The sin of presumption leaves out the second part, and one simply assumes that one can live any way one chooses in this world, according to one’s own interpretation of right and wrong, and that God will simply respect our sincerity and his mercy will forgive all, even if we refuse to recognize our sins and repent.  Sincerity is certainly one thing God looks at, but a person can be sincerely wrong and responsible for that wrong in spite of the sincerity.  Only God knows when sincerity excuses wrong doing, because only God knows what has caused us to be sincerely wrong, our free will, or something that blinded us to the truth.

What a truly frightening thing it is, or should be, to hear Jesus say  that people will arrive at their judgment filled with false hope, perfectly confident that they are saved, and they will be told by Jesus that He does not recognize them as his followers, since they never really followed his teaching, but simply their own will.  Notice that some will try to claim membership in the kingdom not by their fidelity to his teaching on the commandments, but simply because He taught in their streets, and ate with them.  The Sermon on the Mount suggests that this eating and drinking make have overtones of the Eucharist, as if simply receiving the Lord in this Holy Meal will give us a claim on heaven, regardless of one’s refusal to live by his law, or refusal to repent of our sins.  In the Sermon of the Mount, Jesus says that even if we work miracles in his Name, and preach the Gospel, it will do us no good unless we keep the commandments and repents of one’s failure to do so. Then in that passage from Matthew, Jesus sums it all up when he says that the one who will inherit his Father’s kingdom is not the one who cries “Lord, Lord,” but only the one who keeps His commandments. In another place he simply says – if you love me keep my commandments. If one fails to do that, nothing else will bring salvation, not miracles, not preaching, not having known him historically or eaten with him or even all the good works you may have performed. All this matters only if one keeps his commandments and repent for one’s sins when one fails to keep them.
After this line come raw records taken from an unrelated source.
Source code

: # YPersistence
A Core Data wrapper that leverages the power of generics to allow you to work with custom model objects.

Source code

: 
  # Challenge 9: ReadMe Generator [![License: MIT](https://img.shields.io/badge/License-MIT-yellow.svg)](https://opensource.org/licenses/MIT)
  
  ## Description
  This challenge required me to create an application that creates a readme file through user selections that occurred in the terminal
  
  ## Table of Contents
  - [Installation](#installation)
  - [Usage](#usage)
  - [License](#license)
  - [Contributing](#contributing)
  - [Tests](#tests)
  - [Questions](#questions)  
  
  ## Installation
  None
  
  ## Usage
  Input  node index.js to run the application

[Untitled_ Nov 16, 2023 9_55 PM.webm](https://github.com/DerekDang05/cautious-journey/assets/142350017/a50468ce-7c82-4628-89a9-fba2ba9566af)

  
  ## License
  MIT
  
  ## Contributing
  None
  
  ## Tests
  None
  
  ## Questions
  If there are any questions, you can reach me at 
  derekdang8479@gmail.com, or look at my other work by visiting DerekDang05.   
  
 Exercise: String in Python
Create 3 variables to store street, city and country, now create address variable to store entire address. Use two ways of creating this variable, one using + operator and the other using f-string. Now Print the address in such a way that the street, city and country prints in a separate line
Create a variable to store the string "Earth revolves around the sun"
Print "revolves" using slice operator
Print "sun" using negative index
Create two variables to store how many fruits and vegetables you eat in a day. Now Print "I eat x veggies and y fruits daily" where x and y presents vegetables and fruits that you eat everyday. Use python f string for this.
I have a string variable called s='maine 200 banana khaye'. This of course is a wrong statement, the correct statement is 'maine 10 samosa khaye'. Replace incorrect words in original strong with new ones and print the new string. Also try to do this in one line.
God powerfully wills our salvation, no question about that, for the death of His Son for our salvation proves it. And if we are sincerely trying to live by his commandments, and our sincerity is proven by our repentance when we fail, then we will have a genuine Hope for our personal salvation.  But there always remains the danger of presumption on our part, that we will start thinking that we can somehow take the broad, easy way of living, any way we choose to live, and that God will not care; rather than taking the narrow way of living by the commandments of Christ and His Church, and repenting for our failure to do so when that occurs. That is never easy.   We do not like to confess that we have failed; it’s easier to simply deny that the commandment is a valid commandment. But that is in fact the broad way of presumption, a way applauded by the world, and not the narrow way that Jesus indicates and which the world ridicules.

Interestingly, Jesus never reveals how many will be saved nor whether a majority or minority will be save in the end,  but He simply informs us that while many people try to take the broad way in this world, we must choose the narrow.  The final outcome is known only to God, for conversion always remains a possibility, and we are not to judge these matters before the appointed time, when Jesus alone will bring about that final judgment.  The bottom line is this: if we have true Christian Hope, we will not give up on God and will continue to struggle. And if we have true Charity, we will not give up on anyone else during our time in this world.  Hope is a necessary virtue for our salvation, and so is the Charity by which we desire the salvation of all, just as Jesus did.  But Hope is authentic only if it is realistic, based upon our willingness to do God’s will, and then trust in his reward and his mercy.  Charity is realistic only if we are willing to work and pray for the salvation of all.